I was in despair. What kind of world was this? One night, I set off into the icy forest, cursing God, who was unfair to everything and everyone. I was sitting beneath an oak tree when my protector approached me. He said I could die of cold, and I replied that I was a doctor and knew the body’s limits, and that as soon as I felt I was getting near those limits, I would go back to the camp. I asked him what he was doing there.
“I’m speaking to a woman who can hear me, in a world in which all the men have gone deaf.”
I thought he meant me, but the woman he was referring to was the forest itself. When I saw this man wandering about among the trees, making gestures and saying things I couldn’t understand, a kind of peace settled on my heart. I was not, after all, the only person in the world left talking to myself. When I got up to return to the camp, he came over to me again.
“I know who you are,” he said. “People in the village say that you’re a very decent person, always good-humored and prepared to help others, but I see something else: rage and frustration.”
He might have been a government spy, but I decided to tell him everything I was feeling, even though I ran the risk of being arrested. We walked together to the field hospital where I was working; I took him to the dormitory, which was empty at the time (my colleagues were all having fun at the annual festival being held in the town), and I asked if he’d like a drink. He produced a bottle from his pocket.
“Pa
linka,” he said, meaning the traditional drink of Romania, with an incredibly high alcohol content. “On me.”
We drank together, and I didn’t even notice that I was getting steadily drunk. I only realized the state I was in when I tried to go to the toilet, tripped over something, and fell flat.
“Don’t move,” said the man. “Look at what is there before your eyes.”
A line of ants.
“They all think they’re very wise. They have memory, intelligence, organizational powers, a spirit of sacrifice. They look for food in summer, store it away for the winter, and now they are setting forth again, in this icy spring, to work. If the world was destroyed by an atomic bomb tomorrow, the ants would survive.”

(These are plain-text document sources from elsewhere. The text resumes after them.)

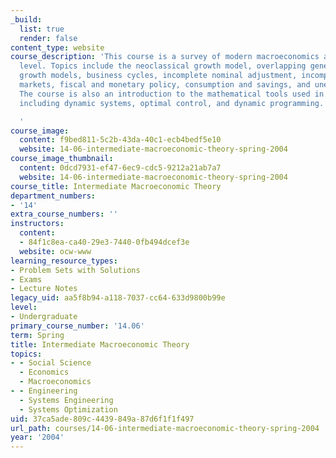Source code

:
 ```yaml
---
_build:
  list: true
  render: false
content_type: website
course_description: 'This course is a survey of modern macroeconomics at a quite advanced
  level. Topics include the neoclassical growth model, overlapping generations, endogenous
  growth models, business cycles, incomplete nominal adjustment, incomplete financial
  markets, fiscal and monetary policy, consumption and savings, and unemployment.
  The course is also an introduction to the mathematical tools used in modern macroeconomics,
  including dynamic systems, optimal control, and dynamic programming.

  '
course_image:
  content: f9bed811-5c2b-43da-40c1-ecb4bedf5e10
  website: 14-06-intermediate-macroeconomic-theory-spring-2004
course_image_thumbnail:
  content: 0dcd7931-ef47-6ec9-cdc5-9212a21ab7a7
  website: 14-06-intermediate-macroeconomic-theory-spring-2004
course_title: Intermediate Macroeconomic Theory
department_numbers:
- '14'
extra_course_numbers: ''
instructors:
  content:
  - 84f1c8ea-ca40-29e3-7440-0fb494dcef3e
  website: ocw-www
learning_resource_types:
- Problem Sets with Solutions
- Exams
- Lecture Notes
legacy_uid: aa5f8b94-a118-7037-cc64-633d9800b99e
level:
- Undergraduate
primary_course_number: '14.06'
term: Spring
title: Intermediate Macroeconomic Theory
topics:
- - Social Science
  - Economics
  - Macroeconomics
- - Engineering
  - Systems Engineering
  - Systems Optimization
uid: 37ca5ade-809c-4439-849a-87d6f1f1f497
url_path: courses/14-06-intermediate-macroeconomic-theory-spring-2004
year: '2004'
---
```

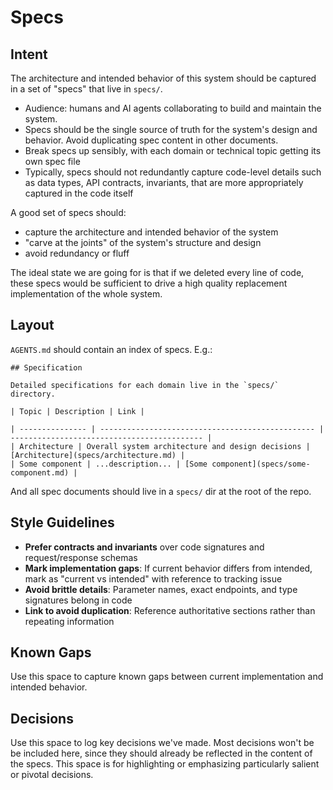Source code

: # Specs

## Intent

The architecture and intended behavior of this system should be captured in a set of "specs" that live in `specs/`.

- Audience: humans and AI agents collaborating to build and maintain the system.
- Specs should be the single source of truth for the system's design and behavior. Avoid duplicating spec content in other documents.
- Break specs up sensibly, with each domain or technical topic getting its own spec file
- Typically, specs should not redundantly capture code-level details such as data types, API contracts, invariants, that are more appropriately captured in the code itself

A good set of specs should:

- capture the architecture and intended behavior of the system
- "carve at the joints" of the system's structure and design
- avoid redundancy or fluff

The ideal state we are going for is that if we deleted every line of code, these specs would be sufficient to drive a high quality replacement implementation of the whole system.

## Layout

`AGENTS.md` should contain an index of specs. E.g.:

```
## Specification

Detailed specifications for each domain live in the `specs/` directory.

| Topic | Description | Link |

| --------------- | ------------------------------------------------ | ------------------------------------------- |
| Architecture | Overall system architecture and design decisions | [Architecture](specs/architecture.md) |
| Some component | ...description... | [Some component](specs/some-component.md) |
```

And all spec documents should live in a `specs/` dir at the root of the repo.

## Style Guidelines

- **Prefer contracts and invariants** over code signatures and request/response schemas
- **Mark implementation gaps**: If current behavior differs from intended, mark as "current vs intended" with reference to tracking issue
- **Avoid brittle details**: Parameter names, exact endpoints, and type signatures belong in code
- **Link to avoid duplication**: Reference authoritative sections rather than repeating information

## Known Gaps

Use this space to capture known gaps between current implementation and intended behavior.

## Decisions

Use this space to log key decisions we've made. Most decisions won't be be included here, since they should already be reflected in the content of the specs. This space is for highlighting or emphasizing particularly salient or pivotal decisions.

“How do you know all this?”
“I studied biology.”
“Why the hell don’t you work to improve the living conditions of your own people? What are you doing in the middle of the forest, talking to the trees?”
“In the first place, I wasn’t alone; apart from the trees, you were listening to me too. But to answer your question, I left biology to work as a blacksmith.”
I struggled to my feet. My head was still spinning, but I was thinking clearly enough to understand the poor man’s situation. Despite a university education, he had been unable to find work. I told him that the same thing happened in my country too.
“No, that’s not what I meant. I left biology because I wanted to work as a blacksmith. Even as a child, I was fascinated by those men hammering steel, making a strange kind of music, sending out sparks all around, plunging the red-hot metal into water, and creating clouds of steam. I was unhappy as a biologist, because my dream was to make rigid metal take on soft shapes. Then, one day, a protector appeared.”
“A protector?”
“Let’s say that, on seeing those ants doing exactly what they’re programmed to do, you were to exclaim: ‘How fantastic!’ The guards are genetically prepared to sacrifice themselves for the queen, the workers carry leaves ten times their own weight, the engineers make tunnels that can resist storms and floods. They enter into mortal combat with their enemies, they suffer for the community, and they never ask: ‘Why are we doing this?’ People try to imitate the perfect society of the ants, and as a biologist, I was playing my part until someone came along with this question: ‘Are you happy doing what you’re doing?’ ‘Of course I am,’ I said. ‘I’m being useful to my own people.’ ‘And that’s enough?’